Connu pour ses concerts et son ambiance, le Taxi-Bé est l’une des meilleures adresses pour sortir s’amuser.

Le point de départ de nombreuses excursions

Mais Antsiranana est aussi un point de départ vers de superbes excursions. En taxi-brousse ou en «touk-touk» (sorte de scooter couvert, avec banquette), on peut se rendre à la plage de Ramena, à une quinzaine de kilomètres de Diégo. La plage est surchargée de gargotes et l’ambiance y est…très animée (surtout le week-end) ! Des plages plus paisibles sont heureusement accessibles, comme celle de Sakalava, la Baie des Dunes, ou la Baie de Pigeons. La «Mer d’Emeraude» et ses incroyables reflets est accessible, par bateau, depuis Ramena ou le Cap D’ambre. Le parc forestier de la Montagne d’Ambre, la réserve spéciale de l’Ankàrana (avec ces aiguilles calcaires, les tsingy) sont des sites de randonnée exceptionnels (mais toujours avec un guide: on peut très facilement s’y perdre).
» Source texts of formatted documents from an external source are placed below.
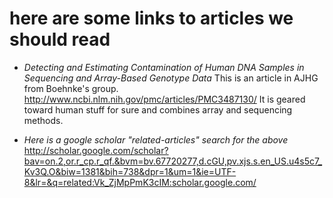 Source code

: # here are some links to articles we should read

*  *Detecting and Estimating Contamination of Human DNA Samples in Sequencing and Array-Based Genotype Data*
This is an article in AJHG from Boehnke's group.  http://www.ncbi.nlm.nih.gov/pmc/articles/PMC3487130/  It is geared toward human stuff for sure and combines array and sequencing methods.


*  *Here is a google scholar "related-articles" search for the above*  http://scholar.google.com/scholar?bav=on.2,or.r_cp.r_qf.&bvm=bv.67720277,d.cGU,pv.xjs.s.en_US.u4s5c7_Kv3Q.O&biw=1381&bih=738&dpr=1&um=1&ie=UTF-8&lr=&q=related:Vk_ZjMpPmK3cIM:scholar.google.com/

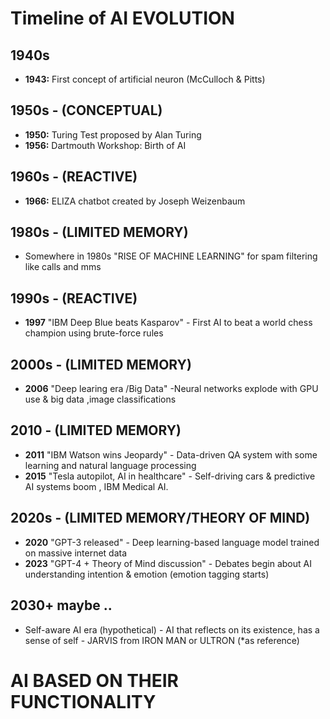 # Timeline of AI EVOLUTION

## 1940s
- **1943:** First concept of artificial neuron (McCulloch & Pitts)

## 1950s - (CONCEPTUAL)
- **1950:** Turing Test proposed by Alan Turing
- **1956:** Dartmouth Workshop: Birth of AI

## 1960s - (REACTIVE)
- **1966:** ELIZA chatbot created by Joseph Weizenbaum

## 1980s - (LIMITED MEMORY)
- Somewhere in 1980s "RISE OF MACHINE LEARNING" for spam filtering like calls and mms

## 1990s - (REACTIVE)
- **1997**  "IBM Deep Blue beats Kasparov" - First AI to beat a world chess champion using brute-force rules
  
## 2000s - (LIMITED MEMORY)
- **2006** "Deep learing era /Big Data" -Neural networks explode with GPU use & big data ,image classifications
  
## 2010 - (LIMITED MEMORY)
- **2011** "IBM Watson wins Jeopardy" - Data-driven QA system with some learning and natural language processing
- **2015**  "Tesla autopilot, AI in healthcare" - Self-driving cars & predictive AI systems boom , IBM Medical AI.
  
## 2020s - (LIMITED MEMORY/THEORY OF MIND)
- **2020** "GPT-3 released" - Deep learning-based language model trained on massive internet data
- **2023** "GPT-4 + Theory of Mind discussion" - Debates begin about AI understanding intention & emotion (emotion tagging starts)
  
## 2030+ maybe ..
- Self-aware AI era (hypothetical) - AI that reflects on its existence, has a sense of self - JARVIS from IRON MAN or ULTRON (*as reference)



# AI BASED ON THEIR FUNCTIONALITY
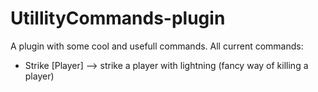 # UtillityCommands-plugin
A plugin with some cool and usefull commands. All current commands:
* Strike [Player] --> strike a player with lightning (fancy way of killing a player)
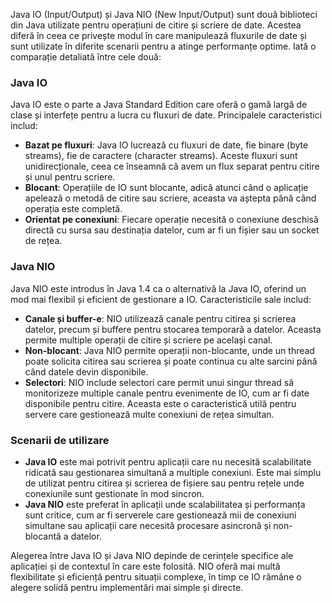 Java IO (Input/Output) și Java NIO (New Input/Output) sunt două biblioteci din Java utilizate pentru operațiuni de citire și scriere de date. Acestea diferă în ceea ce privește modul în care manipulează fluxurile de date și sunt utilizate în diferite scenarii pentru a atinge performanțe optime. Iată o comparație detaliată între cele două:

### Java IO
Java IO este o parte a Java Standard Edition care oferă o gamă largă de clase și interfețe pentru a lucra cu fluxuri de date. Principalele caracteristici includ:
- **Bazat pe fluxuri**: Java IO lucrează cu fluxuri de date, fie binare (byte streams), fie de caractere (character streams). Aceste fluxuri sunt unidirecționale, ceea ce înseamnă că avem un flux separat pentru citire și unul pentru scriere.
- **Blocant**: Operațiile de IO sunt blocante, adică atunci când o aplicație apelează o metodă de citire sau scriere, aceasta va aștepta până când operația este completă.
- **Orientat pe conexiuni**: Fiecare operație necesită o conexiune deschisă directă cu sursa sau destinația datelor, cum ar fi un fișier sau un socket de rețea.

### Java NIO
Java NIO este introdus în Java 1.4 ca o alternativă la Java IO, oferind un mod mai flexibil și eficient de gestionare a IO. Caracteristicile sale includ:
- **Canale și buffer-e**: NIO utilizează canale pentru citirea și scrierea datelor, precum și buffere pentru stocarea temporară a datelor. Aceasta permite multiple operații de citire și scriere pe același canal.
- **Non-blocant**: Java NIO permite operații non-blocante, unde un thread poate solicita citirea sau scrierea și poate continua cu alte sarcini până când datele devin disponibile.
- **Selectori**: NIO include selectori care permit unui singur thread să monitorizeze multiple canale pentru evenimente de IO, cum ar fi date disponibile pentru citire. Aceasta este o caracteristică utilă pentru servere care gestionează multe conexiuni de rețea simultan.

### Scenarii de utilizare
- **Java IO** este mai potrivit pentru aplicații care nu necesită scalabilitate ridicată sau gestionarea simultană a multiple conexiuni. Este mai simplu de utilizat pentru citirea și scrierea de fișiere sau pentru rețele unde conexiunile sunt gestionate în mod sincron.
- **Java NIO** este preferat în aplicații unde scalabilitatea și performanța sunt critice, cum ar fi serverele care gestionează mii de conexiuni simultane sau aplicații care necesită procesare asincronă și non-blocantă a datelor.

Alegerea între Java IO și Java NIO depinde de cerințele specifice ale aplicației și de contextul în care este folosită. NIO oferă mai multă flexibilitate și eficiență pentru situații complexe, în timp ce IO rămâne o alegere solidă pentru implementări mai simple și directe.
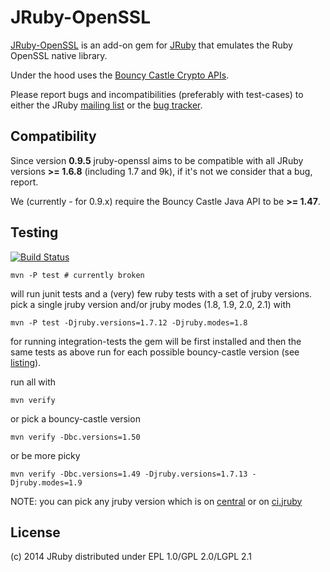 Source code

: # JRuby-OpenSSL

[JRuby-OpenSSL](https://github.com/jruby/jruby-openssl) is an add-on gem for
[JRuby](http://jruby.org) that emulates the Ruby OpenSSL native library.

Under the hood uses the [Bouncy Castle Crypto APIs](http://www.bouncycastle.org/).

Please report bugs and incompatibilities (preferably with test-cases) to either
the JRuby [mailing list][1] or the [bug tracker][2].

## Compatibility

Since version **0.9.5** jruby-openssl aims to be compatible with all JRuby versions
**>= 1.6.8** (including 1.7 and 9k), if it's not we consider that a bug, report.

We (currently - for 0.9.x) require the Bouncy Castle Java API to be **>= 1.47**.

## Testing

[![Build Status][0]](http://travis-ci.org/jruby/jruby-openssl)

    mvn -P test # currently broken

will run junit tests and a (very) few ruby tests with a set of jruby versions.
pick a single jruby version and/or jruby modes (1.8, 1.9, 2.0, 2.1) with

    mvn -P test -Djruby.versions=1.7.12 -Djruby.modes=1.8

for running integration-tests the gem will be first installed and then the same
tests as above run for each possible bouncy-castle version (see [listing][3]).

run all with

    mvn verify

or pick a bouncy-castle version

    mvn verify -Dbc.versions=1.50

or be more picky

    mvn verify -Dbc.versions=1.49 -Djruby.versions=1.7.13 -Djruby.modes=1.9

NOTE: you can pick any jruby version which is on [central][4] or on [ci.jruby][5]

## License

(c) 2014 JRuby distributed under EPL 1.0/GPL 2.0/LGPL 2.1

[0]: https://secure.travis-ci.org/jruby/jruby-openssl.png
[1]: http://xircles.codehaus.org/projects/jruby/lists
[2]: https://github.com/jruby/jruby/issues
[3]: https://github.com/jruby/jruby-openssl/tree/master/integration
[4]: http://central.maven.org/maven2/org/jruby/
[5]: http://ci.jruby.org/snapshots/maven/org.jruby/
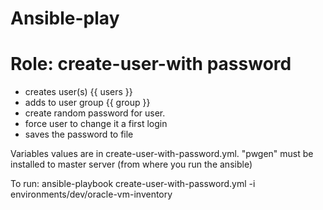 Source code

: # Ansible-play

# Role: create-user-with password

- creates user(s) {{ users }}
- adds to user group {{ group }}
- create random password for user. 
- force user to change it a first login
- saves the password to file

Variables values are in create-user-with-password.yml.
"pwgen" must be installed to master server (from where you run the ansible)

To run: ansible-playbook create-user-with-password.yml -i environments/dev/oracle-vm-inventory
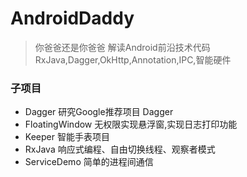 # AndroidDaddy
> 你爸爸还是你爸爸  解读Android前沿技术代码RxJava,Dagger,OkHttp,Annotation,IPC,智能硬件

### 子项目
- Dagger 研究Google推荐项目 Dagger
- FloatingWindow 无权限实现悬浮窗,实现日志打印功能
- Keeper 智能手表项目
- RxJava 响应式编程、自由切换线程、观察者模式
- ServiceDemo 简单的进程间通信
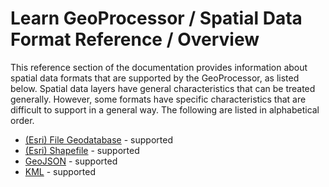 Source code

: # Learn GeoProcessor / Spatial Data Format Reference / Overview #

This reference section of the documentation provides information about spatial data formats that are
supported by the GeoProcessor, as listed below.
Spatial data layers have general characteristics that can be treated generally.
However, some formats have specific characteristics that are difficult to support in a general way.
The following are listed in alphabetical order.

* [(Esri) File Geodatabase](FileGeodatabase/FileGeodatabase) - supported
* [(Esri) Shapefile](Shapefile/Shapefile) - supported
* [GeoJSON](GeoJSON/GeoJSON) - supported
* [KML](KML/KML) - supported
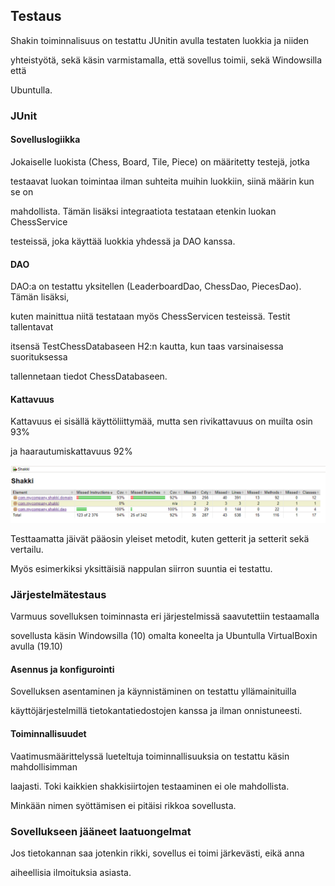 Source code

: ## Testaus

Shakin toiminnalisuus on testattu JUnitin avulla testaten luokkia ja niiden

yhteistyötä, sekä käsin varmistamalla, että sovellus toimii, sekä Windowsilla että

Ubuntulla.


### JUnit

#### Sovelluslogiikka

Jokaiselle luokista (Chess, Board, Tile, Piece) on määritetty testejä, jotka

testaavat luokan toimintaa ilman suhteita muihin luokkiin, siinä määrin kun se on

mahdollista. Tämän lisäksi integraatiota testataan etenkin luokan ChessService

testeissä, joka käyttää luokkia yhdessä ja DAO kanssa.


#### DAO

DAO:a on testattu yksitellen (LeaderboardDao, ChessDao, PiecesDao). Tämän lisäksi, 

kuten mainittua niitä testataan myös ChessServicen testeissä. Testit tallentavat

itsensä TestChessDatabaseen H2:n kautta, kun taas varsinaisessa suorituksessa

tallennetaan tiedot ChessDatabaseen.


#### Kattavuus

Kattavuus ei sisällä käyttöliittymää, mutta sen rivikattavuus on muilta osin 93%

ja haarautumiskattavuus 92%

<img src="https://raw.githubusercontent.com/mikkosk/ot2019/master/kuvat/jacoco.PNG">

Testtaamatta jäivät pääosin yleiset metodit, kuten getterit ja setterit sekä vertailu.

Myös esimerkiksi yksittäisiä nappulan siirron suuntia ei testattu.


### Järjestelmätestaus

Varmuus sovelluksen toiminnasta eri järjestelmissä saavutettiin testaamalla 

sovellusta käsin Windowsilla (10) omalta koneelta ja Ubuntulla VirtualBoxin avulla (19.10)


#### Asennus ja konfigurointi

Sovelluksen asentaminen ja käynnistäminen on testattu yllämainituilla

käyttöjärjestelmillä tietokantatiedostojen kanssa ja ilman onnistuneesti.


#### Toiminnallisuudet

Vaatimusmäärittelyssä lueteltuja toiminnallisuuksia on testattu käsin mahdollisimman

laajasti. Toki kaikkien shakkisiirtojen testaaminen ei ole mahdollista. 

Minkään nimen syöttämisen ei pitäisi rikkoa sovellusta.


### Sovellukseen jääneet laatuongelmat

Jos tietokannan saa jotenkin rikki, sovellus ei toimi järkevästi, eikä anna

aiheellisia ilmoituksia asiasta. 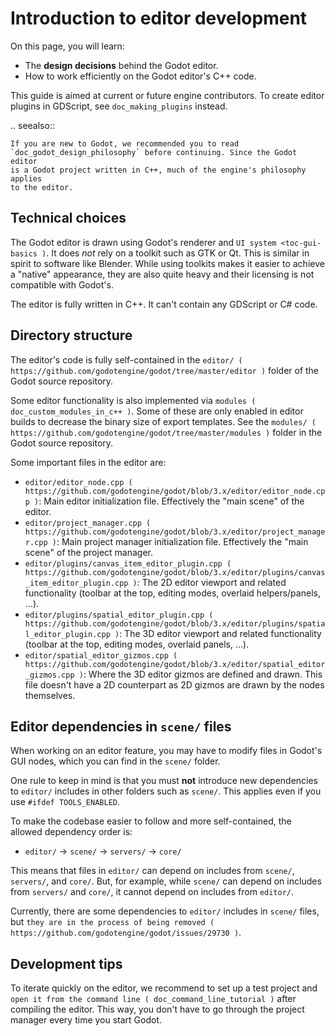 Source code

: 

Introduction to editor development
==================================

On this page, you will learn:

- The **design decisions** behind the Godot editor.
- How to work efficiently on the Godot editor's C++ code.

This guide is aimed at current or future engine contributors.
To create editor plugins in GDScript, see `doc_making_plugins` instead.

.. seealso::

    If you are new to Godot, we recommended you to read
    `doc_godot_design_philosophy` before continuing. Since the Godot editor
    is a Godot project written in C++, much of the engine's philosophy applies
    to the editor.

Technical choices
-----------------

The Godot editor is drawn using Godot's renderer and
`UI system <toc-gui-basics )`. It does *not* rely on a toolkit
such as GTK or Qt. This is similar in spirit to software like Blender.
While using toolkits makes it easier to achieve a "native" appearance, they are
also quite heavy and their licensing is not compatible with Godot's.

The editor is fully written in C++. It can't contain any GDScript or C# code.

Directory structure
-------------------

The editor's code is fully self-contained in the
`editor/ ( https://github.com/godotengine/godot/tree/master/editor )` folder
of the Godot source repository.

Some editor functionality is also implemented via
`modules ( doc_custom_modules_in_c++ )`. Some of these are only enabled in
editor builds to decrease the binary size of export templates. See the
`modules/ ( https://github.com/godotengine/godot/tree/master/modules )` folder
in the Godot source repository.

Some important files in the editor are:

- `editor/editor_node.cpp ( https://github.com/godotengine/godot/blob/3.x/editor/editor_node.cpp )`:
  Main editor initialization file. Effectively the "main scene" of the editor.
- `editor/project_manager.cpp ( https://github.com/godotengine/godot/blob/3.x/editor/project_manager.cpp )`:
  Main project manager initialization file. Effectively the "main scene" of the project manager.
- `editor/plugins/canvas_item_editor_plugin.cpp ( https://github.com/godotengine/godot/blob/3.x/editor/plugins/canvas_item_editor_plugin.cpp )`:
  The 2D editor viewport and related functionality (toolbar at the top, editing modes, overlaid helpers/panels, …).
- `editor/plugins/spatial_editor_plugin.cpp ( https://github.com/godotengine/godot/blob/3.x/editor/plugins/spatial_editor_plugin.cpp )`:
  The 3D editor viewport and related functionality (toolbar at the top, editing modes, overlaid panels, …).
- `editor/spatial_editor_gizmos.cpp ( https://github.com/godotengine/godot/blob/3.x/editor/spatial_editor_gizmos.cpp )`:
  Where the 3D editor gizmos are defined and drawn.
  This file doesn't have a 2D counterpart as 2D gizmos are drawn by the nodes themselves.

Editor dependencies in `scene/` files
---------------------------------------

When working on an editor feature, you may have to modify files in
Godot's GUI nodes, which you can find in the `scene/` folder.

One rule to keep in mind is that you must **not** introduce new dependencies to
`editor/` includes in other folders such as `scene/`. This applies even if
you use `#ifdef TOOLS_ENABLED`.

To make the codebase easier to follow and more self-contained, the allowed
dependency order is:

- `editor/` -> `scene/` -> `servers/` -> `core/`

This means that files in `editor/` can depend on includes from `scene/`,
`servers/`, and `core/`. But, for example, while `scene/` can depend on includes
from `servers/` and `core/`, it cannot depend on includes from `editor/`.

Currently, there are some dependencies to `editor/` includes in `scene/`
files, but
`they are in the process of being removed ( https://github.com/godotengine/godot/issues/29730 )`.

Development tips
----------------

To iterate quickly on the editor, we recommend to set up a test project and
`open it from the command line ( doc_command_line_tutorial )` after compiling
the editor. This way, you don't have to go through the project manager every
time you start Godot.
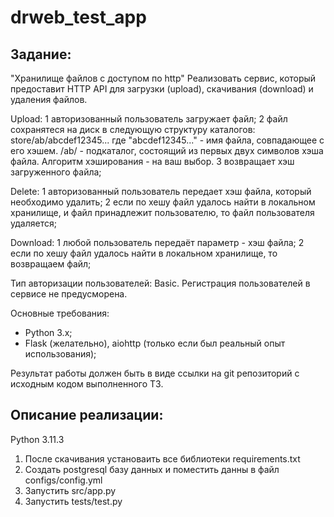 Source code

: # drweb_test_app


## Задание:
"Хранилище файлов с доступом по http"
Реализовать сервис, который предоставит HTTP API для загрузки (upload), скачивания (download) и удаления файлов.

Upload:
1 авторизованный пользователь загружает файл;
2 файл сохранятеся на диск в следующую структуру каталогов:
store/ab/abcdef12345...
где "abcdef12345..." - имя файла, совпадающее с его хэшем.
/ab/ - подкаталог, состоящий из первых двух символов хэша файла.
Алгоритм хэширования - на ваш выбор.
3 возвращает хэш загруженного файла;

Delete:
1 авторизованный пользователь передает хэш файла, который необходимо удалить;
2 если по хешу файл удалось найти в локальном хранилище, и файл принадлежит пользователю, то файл пользователя удаляется;

Download:
1 любой пользователь передаёт параметр - хэш файла;
2 если по хешу файл удалось найти в локальном хранилище, то возвращаем файл;

Тип авторизации пользователей: Basic.
Регистрация пользователей в сервисе не предусморена.

Основные требования:
- Python 3.x;
- Flask (желательно), aiohttp (только если был реальный опыт использования);

Результат работы должен быть в виде ссылки на git репозиторий с исходным кодом выполненного ТЗ.


## Описание реализации:
Python 3.11.3
1. После скачивания установаить все библиотеки requirements.txt
2. Создать postgresql базу данных и поместить данны в файл configs/config.yml
3. Запустить src/app.py
4. Запустить tests/test.py
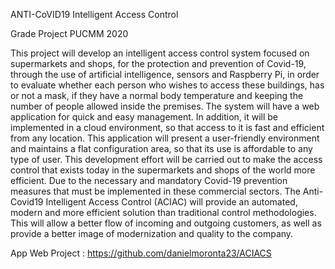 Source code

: ANTI-CoVID19 Intelligent Access Control

Grade Project PUCMM 2020

This project will develop an intelligent access control system focused on supermarkets and shops, for the protection and prevention of Covid-19, through the use of artificial intelligence, sensors and Raspberry Pi, in order to evaluate whether each person who wishes to access these buildings, has or not a mask, if they have a normal body temperature and keeping the number of people allowed inside the premises. The system will have a web application for quick and easy management. In addition, it will be implemented in a cloud environment, so that access to it is fast and efficient from any location. This application will present a user-friendly environment and maintains a flat configuration area, so that its use is affordable to any type of user. This development effort will be carried out to make the access control that exists today in the supermarkets and shops of the world more efficient. Due to the necessary and mandatory Covid-19 prevention measures that must be implemented in these commercial sectors. The Anti-Covid19 Intelligent Access Control (ACIAC) will provide an automated, modern and more efficient solution than traditional control methodologies. This will allow a better flow of incoming and outgoing customers, as well as provide a better image of modernization and quality to the company.


App Web Project : https://github.com/danielmoronta23/ACIACS
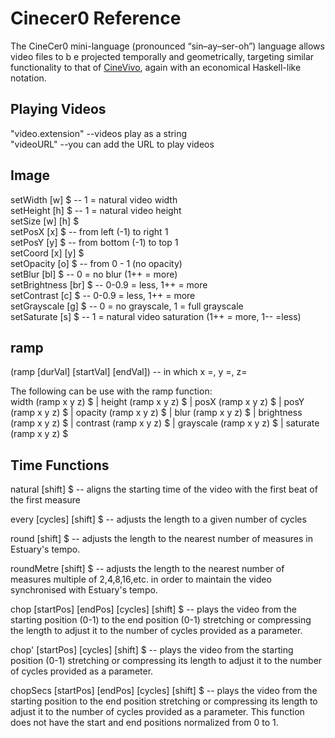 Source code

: # Cinecer0 Reference

The CineCer0 mini-language (pronounced “sin–ay–ser-oh”) language allows video files to b e projected temporally and geometrically, targeting similar functionality to that of [CineVivo](https://github.com/essteban/CineVivo), again with an economical Haskell-like notation.

## Playing Videos

"video.extension" --videos play as a string <br />
"videoURL" --you can add the URL to play videos <br />

## Image

setWidth [w] $ -- 1 = natural video width <br/>
setHeight [h] $ -- 1 = natural video height <br />
setSize [w] [h] $ <br />
setPosX [x] $ -- from left (-1) to right 1 <br />
setPosY [y] $ -- from bottom (-1) to top 1 <br />
setCoord [x] [y] $ <br />
setOpacity [o] $ -- from 0 - 1 (no opacity) <br />
setBlur [bl] $ -- 0 = no blur (1++ = more) <br />
setBrightness [br] $ --  0-0.9 = less, 1++ = more <br />
setContrast [c] $ -- 0-0.9 = less, 1++ = more <br />
setGrayscale [g] $ -- 0 = no grayscale, 1 = full grayscale <br />
setSaturate [s] $ -- 1 = natural video saturation (1++ = more, 1-- =less) <br />

## ramp

(ramp [durVal] [startVal] [endVal]) -- in which x =, y =, z= <br />

The following can be use with the ramp function: <br />
width (ramp x y z) $ | height (ramp x y z) $ | posX (ramp x y z) $ | posY (ramp x y z) $ | opacity (ramp x y z) $ | blur (ramp x y z) $ | brightness (ramp x y z) $ | contrast (ramp x y z) $ | grayscale (ramp x y z) $ | saturate (ramp x y z) $ <br />


## Time Functions

natural [shift] $ -- aligns the starting time of the video with the first beat of the first measure <br />

every [cycles] [shift] $ -- adjusts the length to a given number of cycles <br />

round [shift] $ -- adjusts the length to the nearest number of measures in Estuary's tempo. <br />

roundMetre [shift] $ -- adjusts the length to the nearest number of measures multiple of 2,4,8,16,etc. in order to maintain the video synchronised with Estuary's tempo. <br />

chop [startPos] [endPos] [cycles] [shift] $ -- plays the video from the starting position (0-1) to the end position (0-1) stretching or compressing the length to adjust it to the number of cycles provided as a parameter. <br />

chop' [startPos] [cycles] [shift] $ --  plays the video from the starting position (0-1) stretching or compressing its length to adjust it to the number of cycles provided as a parameter. <br />

chopSecs [startPos] [endPos] [cycles] [shift] $ -- plays the video from the starting position to the end position stretching or compressing its length to adjust it to the number of cycles provided as a parameter. This function does not have the start and end positions normalized from 0 to 1. <br />
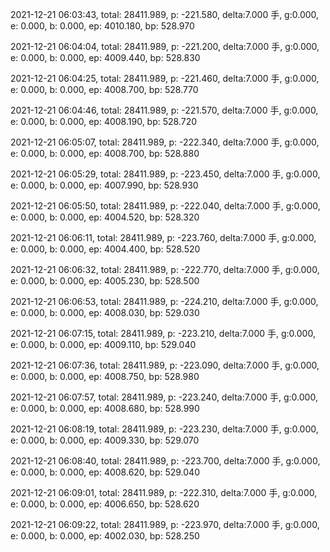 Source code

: 2021-12-21 06:03:43, total: 28411.989, p: -221.580, delta:7.000 手, g:0.000, e: 0.000, b: 0.000, ep: 4010.180, bp: 528.970

2021-12-21 06:04:04, total: 28411.989, p: -221.200, delta:7.000 手, g:0.000, e: 0.000, b: 0.000, ep: 4009.440, bp: 528.830

2021-12-21 06:04:25, total: 28411.989, p: -221.460, delta:7.000 手, g:0.000, e: 0.000, b: 0.000, ep: 4008.700, bp: 528.770

2021-12-21 06:04:46, total: 28411.989, p: -221.570, delta:7.000 手, g:0.000, e: 0.000, b: 0.000, ep: 4008.190, bp: 528.720

2021-12-21 06:05:07, total: 28411.989, p: -222.340, delta:7.000 手, g:0.000, e: 0.000, b: 0.000, ep: 4008.700, bp: 528.880

2021-12-21 06:05:29, total: 28411.989, p: -223.450, delta:7.000 手, g:0.000, e: 0.000, b: 0.000, ep: 4007.990, bp: 528.930

2021-12-21 06:05:50, total: 28411.989, p: -222.040, delta:7.000 手, g:0.000, e: 0.000, b: 0.000, ep: 4004.520, bp: 528.320

2021-12-21 06:06:11, total: 28411.989, p: -223.760, delta:7.000 手, g:0.000, e: 0.000, b: 0.000, ep: 4004.400, bp: 528.520

2021-12-21 06:06:32, total: 28411.989, p: -222.770, delta:7.000 手, g:0.000, e: 0.000, b: 0.000, ep: 4005.230, bp: 528.500

2021-12-21 06:06:53, total: 28411.989, p: -224.210, delta:7.000 手, g:0.000, e: 0.000, b: 0.000, ep: 4008.030, bp: 529.030

2021-12-21 06:07:15, total: 28411.989, p: -223.210, delta:7.000 手, g:0.000, e: 0.000, b: 0.000, ep: 4009.110, bp: 529.040

2021-12-21 06:07:36, total: 28411.989, p: -223.090, delta:7.000 手, g:0.000, e: 0.000, b: 0.000, ep: 4008.750, bp: 528.980

2021-12-21 06:07:57, total: 28411.989, p: -223.240, delta:7.000 手, g:0.000, e: 0.000, b: 0.000, ep: 4008.680, bp: 528.990

2021-12-21 06:08:19, total: 28411.989, p: -223.230, delta:7.000 手, g:0.000, e: 0.000, b: 0.000, ep: 4009.330, bp: 529.070

2021-12-21 06:08:40, total: 28411.989, p: -223.700, delta:7.000 手, g:0.000, e: 0.000, b: 0.000, ep: 4008.620, bp: 529.040

2021-12-21 06:09:01, total: 28411.989, p: -222.310, delta:7.000 手, g:0.000, e: 0.000, b: 0.000, ep: 4006.650, bp: 528.620

2021-12-21 06:09:22, total: 28411.989, p: -223.970, delta:7.000 手, g:0.000, e: 0.000, b: 0.000, ep: 4002.030, bp: 528.250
Le Lac Sacré d’Anivorano, à plus de 70 km de Diego, vaut aussi le détour. Pour ses crocodiles (traités avec tous les égards) et pour ses nombreuses légendes… Il est donc conseillé, avant de s’y rendre, de se renseigner sur tous les «Fady» (les interdits fixés par la coutume) en vigueur sur place, et qu’il convient de ne pas transgresser!

Comme aux Comores ou sur les côtes orientales de l’Afrique, les femmes appliquent sur leur visage un masque de beauté destiné à préserver la douceur de leur peau…mais à Diégo, elles ont aussi pris l’habitude de l’orner de motifs floraux.

Des Mauriciens et des Réunionnais se sont combattus à Diégo Suarez

En 1942, pendant la seconde guerre mondiale, les troupes britanniques débarquèrent à Madagascar, alors restée fidèle au gouvernement du Maréchal Pétain, qui collaborait avec les Allemands. De sérieux affrontements opposèrent les deux armées. L’une de ces plus violentes batailles se déroula à Diégo Suarez. Du côté des troupes françaises «loyalistes» figuraient de nombreux Réunionnais, alors que quelques dizaines de Mauriciens faisaient partie du corps expéditionnaire britannique ! Les combats furent particulièrement meurtriers !

Deux navigateurs portugais pour un nom

Entre 1500 et 1506, ce sont deux navigateurs portugais qui, à tour de rôle, vont «découvrir» l’immense baie (ou, plutôt, la succession d’immenses baies) qui effrange l’extrême nord de Madagascar. Ils se nomment Diego Dias et Fernan Soares. Ce sont donc le prénom de l’un et le nom de l’autre qui furent combinés pour désigner la ville… du moins à l’époque coloniale française.